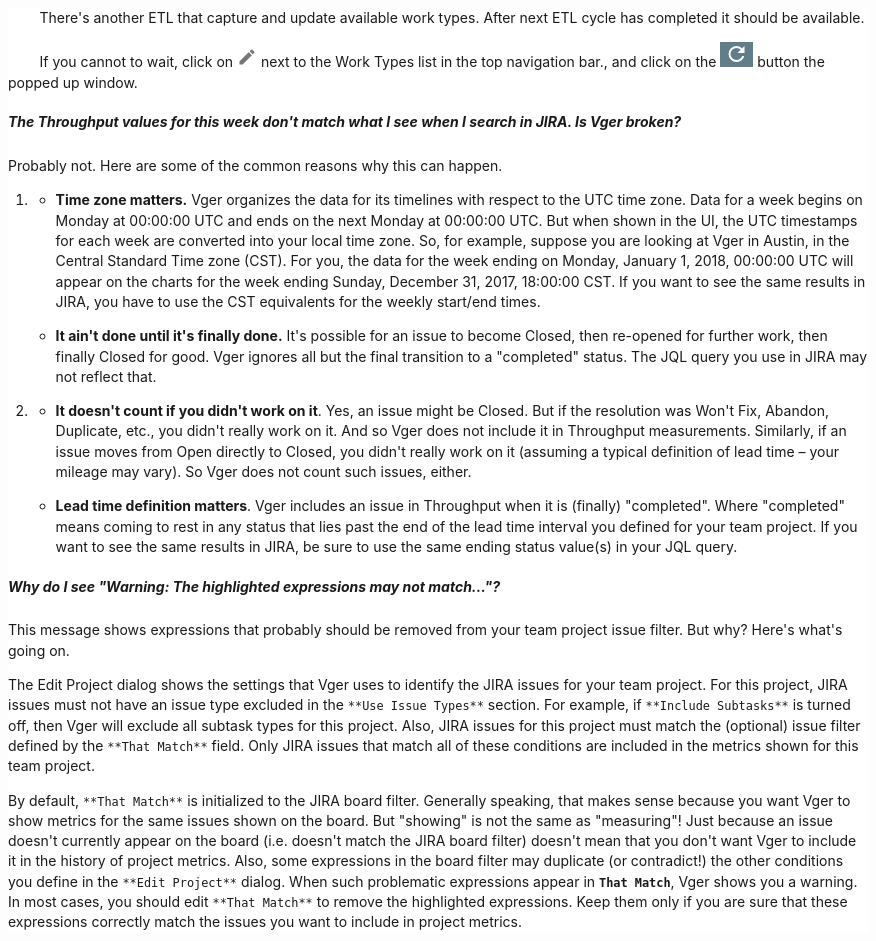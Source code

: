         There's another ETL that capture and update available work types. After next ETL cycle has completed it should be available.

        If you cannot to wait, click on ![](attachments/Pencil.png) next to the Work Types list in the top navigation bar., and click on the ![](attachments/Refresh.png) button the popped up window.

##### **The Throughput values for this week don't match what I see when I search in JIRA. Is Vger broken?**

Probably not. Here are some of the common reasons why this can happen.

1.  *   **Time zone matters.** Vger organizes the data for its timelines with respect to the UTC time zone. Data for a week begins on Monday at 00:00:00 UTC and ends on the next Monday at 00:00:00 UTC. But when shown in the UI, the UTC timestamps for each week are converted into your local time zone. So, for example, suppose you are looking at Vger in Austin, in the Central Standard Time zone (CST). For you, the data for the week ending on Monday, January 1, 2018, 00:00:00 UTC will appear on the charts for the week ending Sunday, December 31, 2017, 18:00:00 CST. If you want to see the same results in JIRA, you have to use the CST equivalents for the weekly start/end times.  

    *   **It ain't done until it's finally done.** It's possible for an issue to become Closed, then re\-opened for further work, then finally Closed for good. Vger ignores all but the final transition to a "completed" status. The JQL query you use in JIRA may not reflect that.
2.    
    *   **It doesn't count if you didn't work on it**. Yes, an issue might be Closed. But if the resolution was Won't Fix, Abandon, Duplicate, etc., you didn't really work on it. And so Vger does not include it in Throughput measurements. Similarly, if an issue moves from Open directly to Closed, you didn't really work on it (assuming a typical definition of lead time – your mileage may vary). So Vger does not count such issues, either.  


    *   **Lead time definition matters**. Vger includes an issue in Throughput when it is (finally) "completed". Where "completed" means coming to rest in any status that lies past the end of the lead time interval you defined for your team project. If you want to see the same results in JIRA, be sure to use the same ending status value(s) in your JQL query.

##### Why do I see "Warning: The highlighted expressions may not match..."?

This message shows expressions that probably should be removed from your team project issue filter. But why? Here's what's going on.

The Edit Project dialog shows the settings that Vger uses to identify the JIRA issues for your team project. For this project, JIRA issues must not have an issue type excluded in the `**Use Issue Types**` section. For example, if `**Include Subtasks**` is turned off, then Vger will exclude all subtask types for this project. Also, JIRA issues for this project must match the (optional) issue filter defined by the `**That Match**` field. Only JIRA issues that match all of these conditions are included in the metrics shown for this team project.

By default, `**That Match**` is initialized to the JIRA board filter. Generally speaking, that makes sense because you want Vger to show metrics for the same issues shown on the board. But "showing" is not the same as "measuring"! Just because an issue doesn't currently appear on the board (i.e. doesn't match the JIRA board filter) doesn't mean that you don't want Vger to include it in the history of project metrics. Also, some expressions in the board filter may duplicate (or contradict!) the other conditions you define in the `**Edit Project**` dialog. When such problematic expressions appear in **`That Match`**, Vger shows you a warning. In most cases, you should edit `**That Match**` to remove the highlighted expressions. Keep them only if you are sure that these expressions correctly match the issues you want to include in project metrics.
____
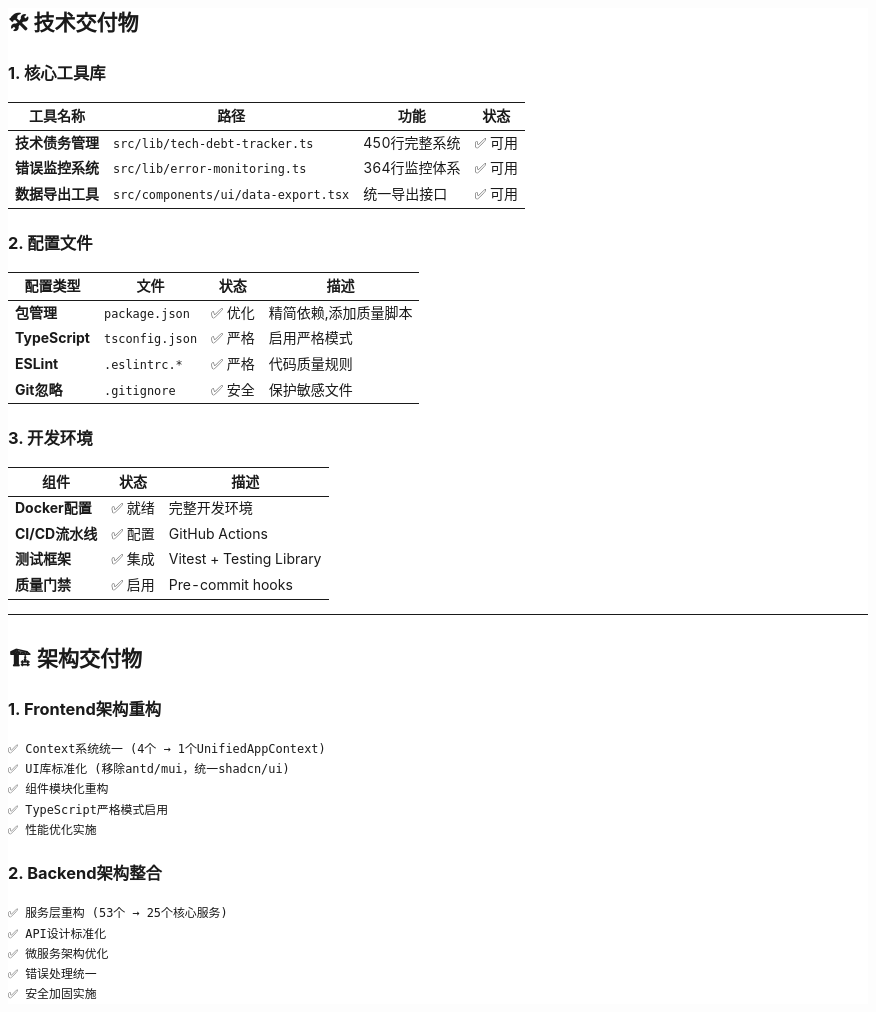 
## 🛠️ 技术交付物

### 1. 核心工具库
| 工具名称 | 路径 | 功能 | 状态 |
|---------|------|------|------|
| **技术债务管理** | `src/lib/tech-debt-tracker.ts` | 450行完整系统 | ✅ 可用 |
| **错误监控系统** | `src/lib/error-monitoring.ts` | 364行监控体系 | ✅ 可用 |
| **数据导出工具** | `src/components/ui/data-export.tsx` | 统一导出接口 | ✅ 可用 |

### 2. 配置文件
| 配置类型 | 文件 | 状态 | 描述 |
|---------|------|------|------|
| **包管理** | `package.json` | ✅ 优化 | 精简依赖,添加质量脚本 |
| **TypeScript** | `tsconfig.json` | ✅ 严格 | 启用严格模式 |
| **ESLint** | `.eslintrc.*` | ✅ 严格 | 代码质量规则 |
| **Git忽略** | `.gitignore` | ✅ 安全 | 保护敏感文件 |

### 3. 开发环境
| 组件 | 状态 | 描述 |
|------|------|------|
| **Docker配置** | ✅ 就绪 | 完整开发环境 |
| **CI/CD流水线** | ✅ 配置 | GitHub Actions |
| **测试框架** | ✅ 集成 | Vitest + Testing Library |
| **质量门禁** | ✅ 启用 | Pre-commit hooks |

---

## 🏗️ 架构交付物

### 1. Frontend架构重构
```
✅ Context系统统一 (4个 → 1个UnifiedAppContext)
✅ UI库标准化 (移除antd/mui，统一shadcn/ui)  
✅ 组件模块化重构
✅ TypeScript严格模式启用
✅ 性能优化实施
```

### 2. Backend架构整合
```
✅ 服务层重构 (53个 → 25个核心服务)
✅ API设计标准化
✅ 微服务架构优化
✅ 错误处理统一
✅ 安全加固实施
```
____
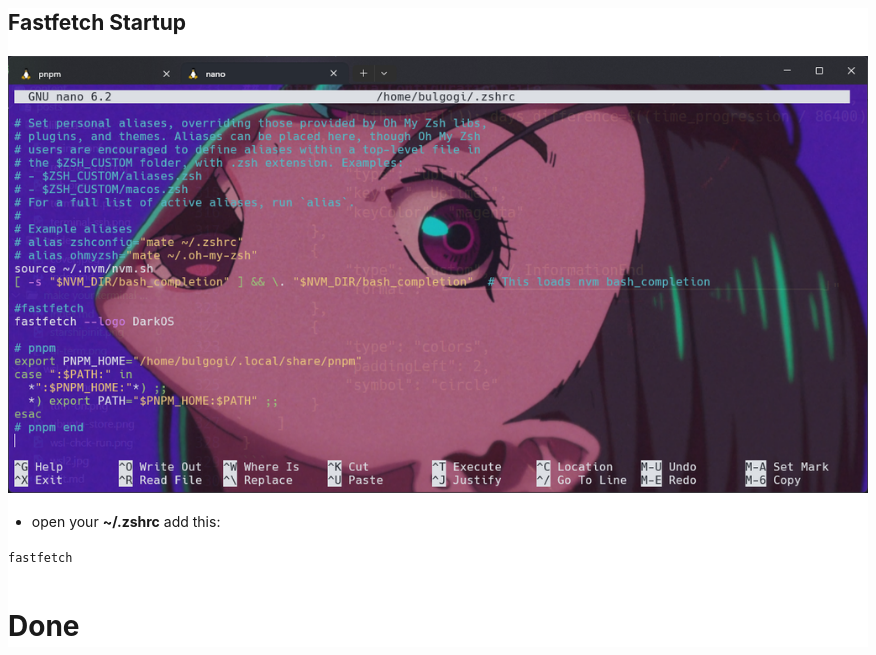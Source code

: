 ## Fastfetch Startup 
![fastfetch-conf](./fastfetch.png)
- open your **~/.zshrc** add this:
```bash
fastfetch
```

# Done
____
#### [Your instructions]
From the data above, pick out each line containing "what" and copy it.

#### [Written reply]
##### **The Throughput values for this week don't match what I see when I search in JIRA. Is Vger broken?**
This message shows expressions that probably should be removed from your team project issue filter. But why? Here's what's going on.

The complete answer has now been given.